In Africa, Mali continued its fall and is now ranked 122nd. Progress in the conflict in north of the country has stalled, preventing any real revival in media activity. Central African Republic (109th) has followed suit, falling 43 places. In Egypt (159th), President Morsi’s ouster by the army led by Al-Sisi freed those media that the Muslim Brotherhood had gagged ever since coming to power, but it marked the start of a witchhunt against journalists suspected of supporting the Brotherhood.
Far from these conflicts, in countries where the rule of law prevails, security arguments are misused as grounds for restricting freedom of information. Invoked too readily, the protection of national security is encroaching on hard-won democratic rights.

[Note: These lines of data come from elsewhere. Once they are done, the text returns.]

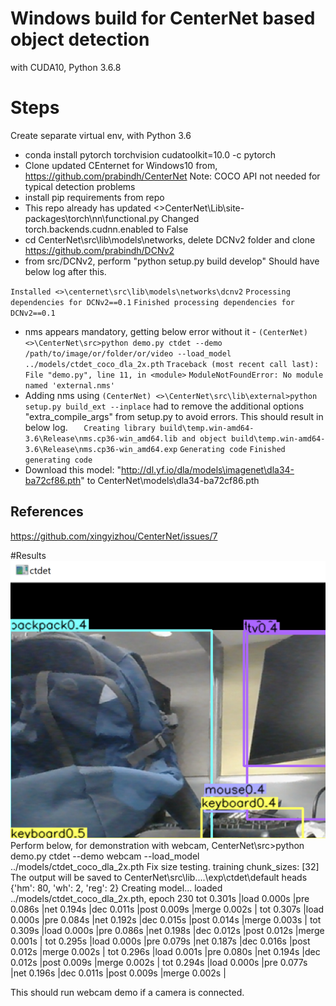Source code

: # Windows build for CenterNet based object detection
 with CUDA10, Python 3.6.8
# Steps
Create separate virtual env, with Python 3.6
- conda install pytorch torchvision cudatoolkit=10.0 -c pytorch
- Clone updated CEnternet for Windows10 from,
https://github.com/prabindh/CenterNet
Note: COCO API not needed for typical detection problems
- install pip requirements from repo
- This repo already has updated <>CenterNet\Lib\site-packages\torch\nn\functional.py
Changed torch.backends.cudnn.enabled to False
- cd CenterNet\src\lib\models\networks, delete DCNv2 folder and clone https://github.com/prabindh/DCNv2
- from src/DCNv2, perform "python setup.py build develop"
Should have below log after this.

`Installed <>\centernet\src\lib\models\networks\dcnv2`
`Processing dependencies for DCNv2==0.1`
`Finished processing dependencies for DCNv2==0.1`
- nms appears mandatory, getting below error without it - 
`(CenterNet) <>\CenterNet\src>python demo.py ctdet --demo /path/to/image/or/folder/or/video --load_model ../models/ctdet_coco_dla_2x.pth`
`Traceback (most recent call last):`
 ` File "demo.py", line 11, in <module>`
`ModuleNotFoundError: No module named 'external.nms'`
- Adding nms using 
`(CenterNet) <>\CenterNet\src\lib\external>python setup.py build_ext --inplace`
had to remove the additional options "extra_compile_args" from setup.py to avoid errors. This should result in below log.
`   Creating library build\temp.win-amd64-3.6\Release\nms.cp36-win_amd64.lib and object build\temp.win-amd64-3.6\Release\nms.cp36-win_amd64.exp`
`Generating code`
`Finished generating code`
- Download this model: "http://dl.yf.io/dla/models\imagenet\dla34-ba72cf86.pth" to CenterNet\models\dla34-ba72cf86.pth

## References
https://github.com/xingyizhou/CenterNet/issues/7

#Results
![](centernet.png)
Perform below, for demonstration with webcam,
CenterNet\src>python demo.py ctdet --demo webcam --load_model ../models/ctdet_coco_dla_2x.pth
Fix size testing.
training chunk_sizes: [32]
The output will be saved to  CenterNet\src\lib\..\..\exp\ctdet\default
heads {'hm': 80, 'wh': 2, 'reg': 2}
Creating model...
loaded ../models/ctdet_coco_dla_2x.pth, epoch 230
tot 0.301s |load 0.000s |pre 0.086s |net 0.194s |dec 0.011s |post 0.009s |merge 0.002s |
tot 0.307s |load 0.000s |pre 0.084s |net 0.192s |dec 0.015s |post 0.014s |merge 0.003s |
tot 0.309s |load 0.000s |pre 0.086s |net 0.198s |dec 0.012s |post 0.012s |merge 0.001s |
tot 0.295s |load 0.000s |pre 0.079s |net 0.187s |dec 0.016s |post 0.012s |merge 0.002s |
tot 0.296s |load 0.001s |pre 0.080s |net 0.194s |dec 0.012s |post 0.009s |merge 0.002s |
tot 0.294s |load 0.000s |pre 0.077s |net 0.196s |dec 0.011s |post 0.009s |merge 0.002s |

This should run webcam demo if a camera is connected.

In the United States (46th, -13), the hunt for leaks and whistleblowers serves as a warning to those thinking of satisfying a public interest need for information about the imperial prerogatives assumed by the world’s leading power. The United Kingdom (33rd, -3) has followed in the US wake, distinguishing itself by its harassment of The Guardian.
There are many examples of governments abusing the “fight against terrorism.” In Turkey (154th), dozens of journalists have been detained on this pretext, above all those who cover the Kurdish issue. In Israel (96th), which regained some of the places it lost in the previous index because of Operation Pillar of Defence’s impact on freedom of information, the territorial integrity imperative often suppresses freedom of information about the Israeli-Palestinian conflict. In Sri Lanka (165th, - 2), the army shapes the news by suppressing accounts that stray too far from the official vision of “pacification” in the former Tamil separatist strongholds.
A few noteworthy developments
Central Africa Republic, currently the site of a violent conflict, suffered the biggest fall, losing 43 places after a year marked by extreme violence and repeated attacks and threats against journalists.
Aside from the 13-place fall by the United States (46th, -13), Guatemala’s dizzying plunge (125th, -29) was due to a sharp decline in the safety of journalists, with four murders and twice as many attacks as the previous year.
In Kenya (90th, -18), the government’s much criticized authoritarian response to the media’s coverage of the Westgate Mall attack was compounded by dangerous parliamentary initiatives. Chad (139th) fell 17 places after distinguishing itself by abusive arrests and prosecutions in 2013.
Suffering from the effects of the economic crisis and a surge in populism, Greece (99th) fell 14 places.
Violence against journalists, direct censorship and misuse of judicial proceedings fell in Panama (87th, +25), Dominican Republic (68th, +13), Bolivia (94th, +16) and Ecuador (94th, +25), although in Ecuador the level of media polarization is still high and often detrimental to public debate.
The past year was marked by laudable legislative developments in some countries such as South Africa (42nd, +11), where the president refused to sign a law that would have threatened media freedom. Contrasting with South Africa’s improvement, other countries regarded as regional models registered no progress or even significant declines.